Amateur mycologists – mycophiles, help with data editing and adding content to portal. Hope they will use data from portal for their own education and biodiversity documentation projects – offer opportunity to share their work. Crowdsourcers for help with transcription of specimen labels, opportunity to learn more about fungi and natural history collections. Objectives for public participation – develop a corps of expert volunteers for specimen record digitization, outlet for publication of info gathered by public, build closer relationships for mutual benefit.

Amateur Mycology Community – 72 nationwide clubs, often do field outings, documenting fungal biota through observations and collections, educate general public, communicate through meetings and publish. “Fungus Fairs” involve collecting a bunch of material to show grand displays to interested public.

Relationship between amateur and professional communities: pros serve as lecturers, identifiers at club events, publish field guides for amateur use. They all share info through Mushroom Observer – brilliant use of social media to make pro-am connections. Amateurs make and maintain collections.

Objectives of crowdsourcing: opportunity for participation beyond amateur mycologists, opportunity to expand these groups beyond gray-hairs. Hope to help MaCC project meet and exceed promised deliverables, sustain regional herbaria, improve science literacy and appreciation of value of collections. Challenges: volunteers not interest in participating, participate but don’t feel appreciated; mission creep – enthusiasm feeds ambition for larger initiatives that eclipse main objectives.

Digitization projects never go away. In progress of introducing communities and incorporating amateur content into portal; next steps include implementing crowdsourcing component and preparing guidelines and best practices for incorporating crowdsourcer feedback into collections records.

—

Sweeney, Patrick. New England Vascular Plants Thematic Collections Network Project. Yale Univ., New Haven, Connecticut.

Mobilizing New England vascular plant data to track environmental change: an overview and preliminary thoughts on engaging the public.

Volunteer pool – regional and state level botanical clubs and societies. Rationale for TCN: goal is providing data to support study of consequences of climate change and land use history in New England. Themes are climate change – plant phenology – and land use history – herbarium specimens, habitat data for subset of target taxa, developing vocabularies for both phenology and habitat data.

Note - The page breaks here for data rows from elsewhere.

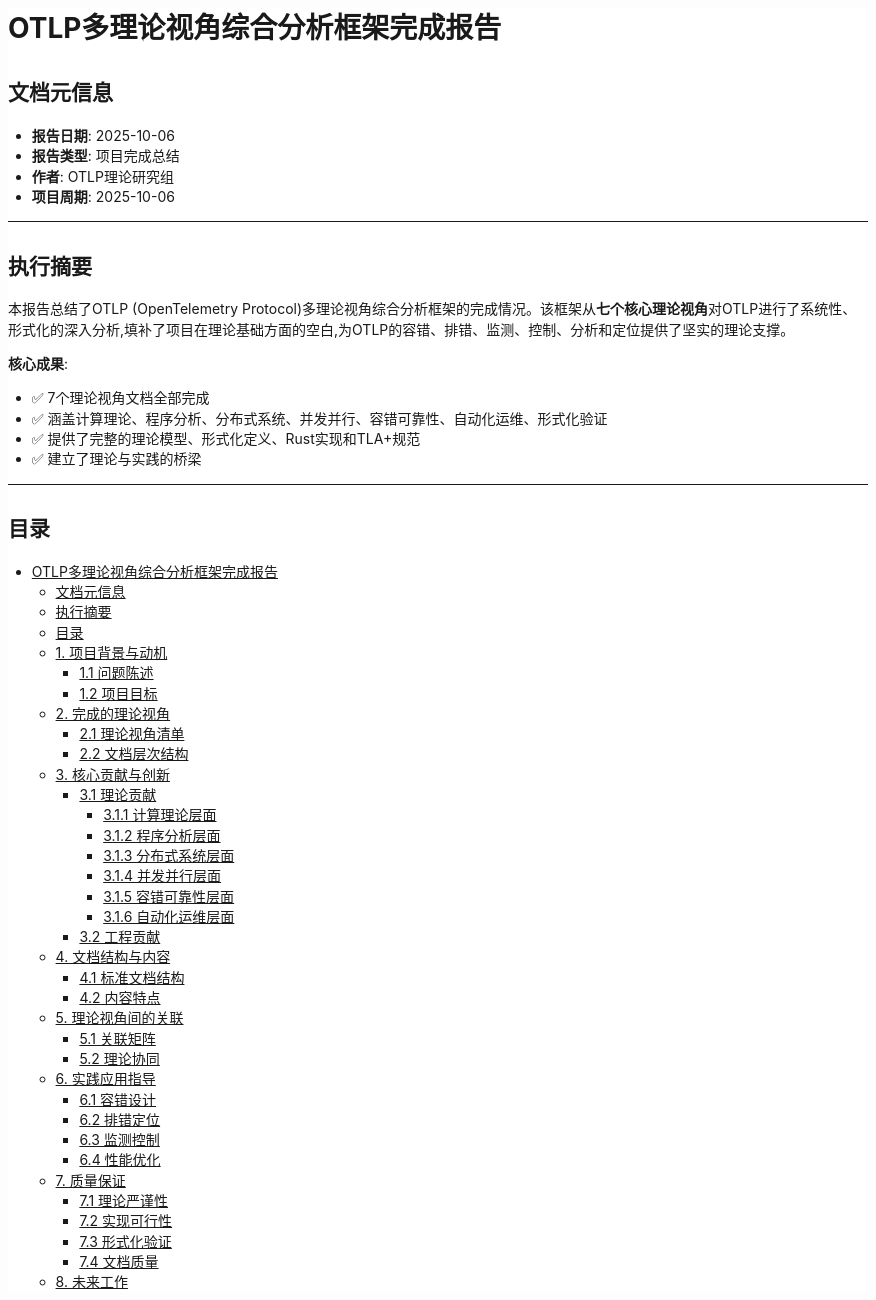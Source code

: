 # OTLP多理论视角综合分析框架完成报告

## 文档元信息

- **报告日期**: 2025-10-06
- **报告类型**: 项目完成总结
- **作者**: OTLP理论研究组
- **项目周期**: 2025-10-06

---

## 执行摘要

本报告总结了OTLP (OpenTelemetry Protocol)多理论视角综合分析框架的完成情况。该框架从**七个核心理论视角**对OTLP进行了系统性、形式化的深入分析,填补了项目在理论基础方面的空白,为OTLP的容错、排错、监测、控制、分析和定位提供了坚实的理论支撑。

**核心成果**:

- ✅ 7个理论视角文档全部完成
- ✅ 涵盖计算理论、程序分析、分布式系统、并发并行、容错可靠性、自动化运维、形式化验证
- ✅ 提供了完整的理论模型、形式化定义、Rust实现和TLA+规范
- ✅ 建立了理论与实践的桥梁

---

## 目录

- [OTLP多理论视角综合分析框架完成报告](#otlp多理论视角综合分析框架完成报告)
  - [文档元信息](#文档元信息)
  - [执行摘要](#执行摘要)
  - [目录](#目录)
  - [1. 项目背景与动机](#1-项目背景与动机)
    - [1.1 问题陈述](#11-问题陈述)
    - [1.2 项目目标](#12-项目目标)
  - [2. 完成的理论视角](#2-完成的理论视角)
    - [2.1 理论视角清单](#21-理论视角清单)
    - [2.2 文档层次结构](#22-文档层次结构)
  - [3. 核心贡献与创新](#3-核心贡献与创新)
    - [3.1 理论贡献](#31-理论贡献)
      - [3.1.1 计算理论层面](#311-计算理论层面)
      - [3.1.2 程序分析层面](#312-程序分析层面)
      - [3.1.3 分布式系统层面](#313-分布式系统层面)
      - [3.1.4 并发并行层面](#314-并发并行层面)
      - [3.1.5 容错可靠性层面](#315-容错可靠性层面)
      - [3.1.6 自动化运维层面](#316-自动化运维层面)
    - [3.2 工程贡献](#32-工程贡献)
  - [4. 文档结构与内容](#4-文档结构与内容)
    - [4.1 标准文档结构](#41-标准文档结构)
    - [4.2 内容特点](#42-内容特点)
  - [5. 理论视角间的关联](#5-理论视角间的关联)
    - [5.1 关联矩阵](#51-关联矩阵)
    - [5.2 理论协同](#52-理论协同)
  - [6. 实践应用指导](#6-实践应用指导)
    - [6.1 容错设计](#61-容错设计)
    - [6.2 排错定位](#62-排错定位)
    - [6.3 监测控制](#63-监测控制)
    - [6.4 性能优化](#64-性能优化)
  - [7. 质量保证](#7-质量保证)
    - [7.1 理论严谨性](#71-理论严谨性)
    - [7.2 实现可行性](#72-实现可行性)
    - [7.3 形式化验证](#73-形式化验证)
    - [7.4 文档质量](#74-文档质量)
  - [8. 未来工作](#8-未来工作)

Developing organizational network to support these activities. Workflow plan: collection preparation (pre-capture), primary digitization, data enhancement (secondary digitization). Precapture involves developing labels and barcodes to associate with folders; need some “special” volunteers to work with specimens directly, but that’s not impossible – still not a place for huge numbers of volunteers.

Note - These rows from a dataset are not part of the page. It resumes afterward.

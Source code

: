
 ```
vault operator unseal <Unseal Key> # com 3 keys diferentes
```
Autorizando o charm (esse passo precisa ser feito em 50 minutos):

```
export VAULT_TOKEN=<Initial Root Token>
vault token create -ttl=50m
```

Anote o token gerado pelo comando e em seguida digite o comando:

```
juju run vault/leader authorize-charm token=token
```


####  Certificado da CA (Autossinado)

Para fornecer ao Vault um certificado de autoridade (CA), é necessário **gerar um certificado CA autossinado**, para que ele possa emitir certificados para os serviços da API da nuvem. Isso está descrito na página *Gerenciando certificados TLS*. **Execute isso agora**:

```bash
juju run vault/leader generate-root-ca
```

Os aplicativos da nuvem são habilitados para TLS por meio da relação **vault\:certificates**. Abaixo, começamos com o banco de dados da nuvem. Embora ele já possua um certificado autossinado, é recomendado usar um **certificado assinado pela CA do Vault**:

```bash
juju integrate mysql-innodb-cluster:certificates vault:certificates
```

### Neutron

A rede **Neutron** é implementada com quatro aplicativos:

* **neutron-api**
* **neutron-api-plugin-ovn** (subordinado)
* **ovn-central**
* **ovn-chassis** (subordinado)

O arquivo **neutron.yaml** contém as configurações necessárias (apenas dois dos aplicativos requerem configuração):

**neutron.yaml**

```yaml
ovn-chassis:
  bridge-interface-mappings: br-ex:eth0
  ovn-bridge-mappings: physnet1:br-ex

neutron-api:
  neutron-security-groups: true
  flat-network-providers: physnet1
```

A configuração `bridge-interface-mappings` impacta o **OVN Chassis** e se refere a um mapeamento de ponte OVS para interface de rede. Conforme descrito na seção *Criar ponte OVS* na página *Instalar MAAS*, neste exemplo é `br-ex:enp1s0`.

Primary digitization is image capture with barcoding and subset of label info and additional details. Currently testing a high throughput digitization apparatus in collaboration with an industrial engineer for conveyor belt system to mediate process. Can use voice recognition software to improve process.

Secondary digitization: georeferencing, town level probably adequate. May not need volunteers to do this for New England due to density of towns and size of states. Mobilization – all images and data available through Symbiota portal. Training and outreach – undergrad and grad students (paid) and interns. Plan to establish network of citizen science observers across New England for phenology data collection; Primack working with this. Key issues with public participation – recruitment, management, training, turn-over, quality control.

—

Basham, Melody. Southwest Collections of Anthropods Network Thematic Collections Network Project. Arizona State Univ., Phoenix, Arizona.

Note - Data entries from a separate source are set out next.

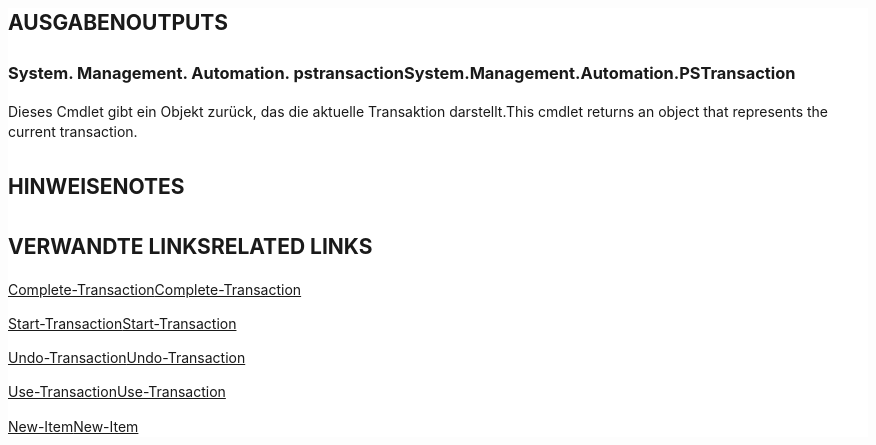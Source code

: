 ## <span data-ttu-id="d6307-153">AUSGABEN</span><span class="sxs-lookup"><span data-stu-id="d6307-153">OUTPUTS</span></span>

### <span data-ttu-id="d6307-154">System. Management. Automation. pstransaction</span><span class="sxs-lookup"><span data-stu-id="d6307-154">System.Management.Automation.PSTransaction</span></span>
<span data-ttu-id="d6307-155">Dieses Cmdlet gibt ein Objekt zurück, das die aktuelle Transaktion darstellt.</span><span class="sxs-lookup"><span data-stu-id="d6307-155">This cmdlet returns an object that represents the current transaction.</span></span>

## <span data-ttu-id="d6307-156">HINWEISE</span><span class="sxs-lookup"><span data-stu-id="d6307-156">NOTES</span></span>

## <span data-ttu-id="d6307-157">VERWANDTE LINKS</span><span class="sxs-lookup"><span data-stu-id="d6307-157">RELATED LINKS</span></span>

[<span data-ttu-id="d6307-158">Complete-Transaction</span><span class="sxs-lookup"><span data-stu-id="d6307-158">Complete-Transaction</span></span>](Complete-Transaction.md)

[<span data-ttu-id="d6307-159">Start-Transaction</span><span class="sxs-lookup"><span data-stu-id="d6307-159">Start-Transaction</span></span>](Start-Transaction.md)

[<span data-ttu-id="d6307-160">Undo-Transaction</span><span class="sxs-lookup"><span data-stu-id="d6307-160">Undo-Transaction</span></span>](Undo-Transaction.md)

[<span data-ttu-id="d6307-161">Use-Transaction</span><span class="sxs-lookup"><span data-stu-id="d6307-161">Use-Transaction</span></span>](Use-Transaction.md)

[<span data-ttu-id="d6307-162">New-Item</span><span class="sxs-lookup"><span data-stu-id="d6307-162">New-Item</span></span>](New-Item.md)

SCAN survey results: engaging the public with insect digitization workflows.

SCAN – 10 institutions. Anthropods – ground-dwelling insects like beetles, as opposed to butterflies. Plans to develop strategy and sustainable model to allow for more specimens to be entered into database, increase rates of identification, adopt and encourage broader virtual collaboration. Two websites include informative site and a Symbiota portal.

Survey of 10 respondents from SCAN community – Challenges for engaging volunteers in insect digitization – meaning/purpose, task limitations, QC/training, need for verification, skills/temperament for task. What would be easiest to engage public: data entry, imaging. Most difficult: taxonomy clearest challenge. Most potential for integration as a citizen science project: data entry & imaging. Most viewed it important to do crowdsourcing/citizen science. To what extent should it have meaningful significance – less agreement about importance. Specific groups that would be valuable – retired systematicists, taxonomists, mostly retired professionals.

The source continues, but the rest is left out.